In proposito, don Bosco usava consigliare ai suoi giovani una pratica da esercitare come se di lì a poco si dovesse morire: il pio esercizio della buona morte. Ecco le parole del Santo:

«Tutta la nostra vita, o miei cari giovanetti, dev’essere una preparazione a fare una buona morte.

Per conseguire questo fine importantissimo giova assai praticare il cosiddetto Esercizio della buona morte, il quale consiste nel disporre in un giorno di ogni mese tutti i nostri affari spirituali e temporali, come se di lì a poco dovessimo realmente morire.
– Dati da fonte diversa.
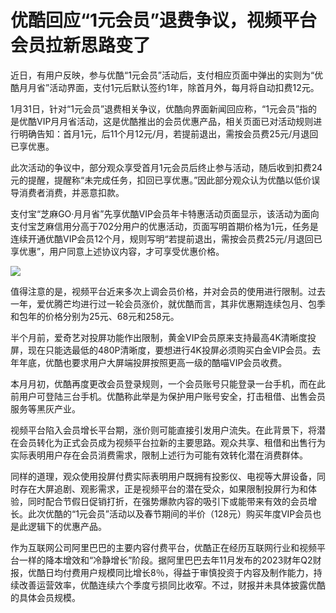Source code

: # 优酷回应“1元会员”退费争议，视频平台会员拉新思路变了

近日，有用户反映，参与优酷“1元会员”活动后，支付相应页面中弹出的实则为“优酷月月省”活动界面，支付1元后默认签约1年，除首月外，每月将自动扣费12元。

1月31日，针对“1元会员”退费相关争议，优酷向界面新闻回应称，“1元会员”指的是优酷VIP月月省活动，这是优酷推出的会员优惠产品，相关页面已对活动规则进行明确告知：首月1元，后11个月12元/月，若提前退出，需按会员费25元/月退回已享优惠。

此次活动的争议中，部分观众享受首月1元会员后终止参与活动，随后收到扣费24元的提醒，提醒称“未完成任务，扣回已享优惠。”因此部分观众认为优酷以低价误导消费者消费，并恶意扣款。

支付宝“芝麻GO·月月省”先享优酷VIP会员年卡特惠活动页面显示，该活动为面向支付宝芝麻信用分高于702分用户的优惠活动，页面写明首期价格为1元，任务是连续开通优酷VIP会员12个月，规则写明“若提前退出，需按会员费25元/月退回已享优惠”，用户同意上述协议内容，才可享受优惠价格。

![](https://inews.gtimg.com/newsapp_bt/0/15637212627/1000)

值得注意的是，视频平台近来多次上调会员价格，并对会员的使用进行限制。过去一年，爱优腾芒均进行过一轮会员涨价，就优酷而言，其非优惠期连续包月、包季和包年的价格分别为25元、68元和258元。

半个月前，爱奇艺对投屏功能作出限制，黄金VIP会员原来支持最高4K清晰度投屏，现在只能选最低的480P清晰度，要想进行4K投屏必须购买白金VIP会员。去年年底，优酷也要求用户大屏端投屏按照更高一级的酷喵VIP会员收费。

本月月初，优酷再度更改会员登录规则，一个会员账号只能登录一台手机，而在此前用户可登陆三台手机。优酷称此举是为保护用户账号安全，打击租借、出售会员服务等黑灰产业。

视频平台陷入会员增长平台期，涨价则可能直接引发用户流失。在此背景下，将潜在会员转化为正式会员成为视频平台拉新的主要思路。观众共享、租借和出售行为实际表明用户存在会员消费需求，限制上述行为可能有效转化潜在消费群体。

同样的道理，观众使用投屏付费实际表明用户既拥有投影仪、电视等大屏设备，同时存在大屏追剧、观影需求，正是视频平台的潜在受众，如果限制投屏行为和体验，同时配合节假日促销打折，在强势爆款内容的吸引下或能带来有效的会员增长。此次优酷的“1元会员”活动以及春节期间的半价（128元）购买年度VIP会员也是此逻辑下的优惠产品。

作为互联网公司阿里巴巴的主要内容付费平台，优酷正在经历互联网行业和视频平台一样的降本增效和“冷静增长”阶段。据阿里巴巴去年11月发布的2023财年Q2财报，优酷日均付费用户规模同比增长8％，得益于审慎投资于内容及制作能力，持续改善运营效率，优酷连续六个季度亏损同比收窄。不过，财报并未具体披露优酷的具体会员规模。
Il modo pratico di fare tale Esercizio è il seguente:

Fissare per esso un giorno del mese (l’ultimo giorno di ogni mese);  

— fare fin dal giorno o dalla sera precedente qual che riflessione sella morte, che forse è vicina e potrebbe anche sopraggiungere all’improvviso; 

pensare come si è passato il mese antecedente, e soprattutto se vi è qualche cosa che vi turbi la coscienza e lasci inquieta l’anima sulla sorte a cui andrebbe incontro se allora dovesse presentarsi al tribunale di Dio;

— e al domani fare una Confessione e Comunione, come si fosse veramente in punto di morte.

Siccome poi potrebbe anche succedere che doveste morire di morte subitanea, o per una disgrazia o malattia che non vi lasciasse il tempo di chiamare un prete e di ricevere i Santi Sacramenti, così vi esorto a far sovente durante la vita, anche fuori della Confessione, atti di dolore perfetto dei peccati commessi ed atti di perfetto amor di Dio, perché un solo di tali atti, congiunto al desiderio di confessarsi, può bastare in ogni tempo, e specialmente negli estremi momenti, a cancellare qualsiasi peccato e aprirci il Paradiso.

Vi esorto pure a fare di quando in quando il proposito d’accettare, per amor di Dio, dalle sue sante mani, qualsiasi genere di morte gli piacerà mandarvi, con tutte le sue angosce, pene e dolori» (“Il giovane provveduto”, don Giovanni Bosco).

Gesù bussa alla porta.


“Vegliate dunque, perché non sapete in quale giorno il Signore vostro verrà” (Mt 24, 42).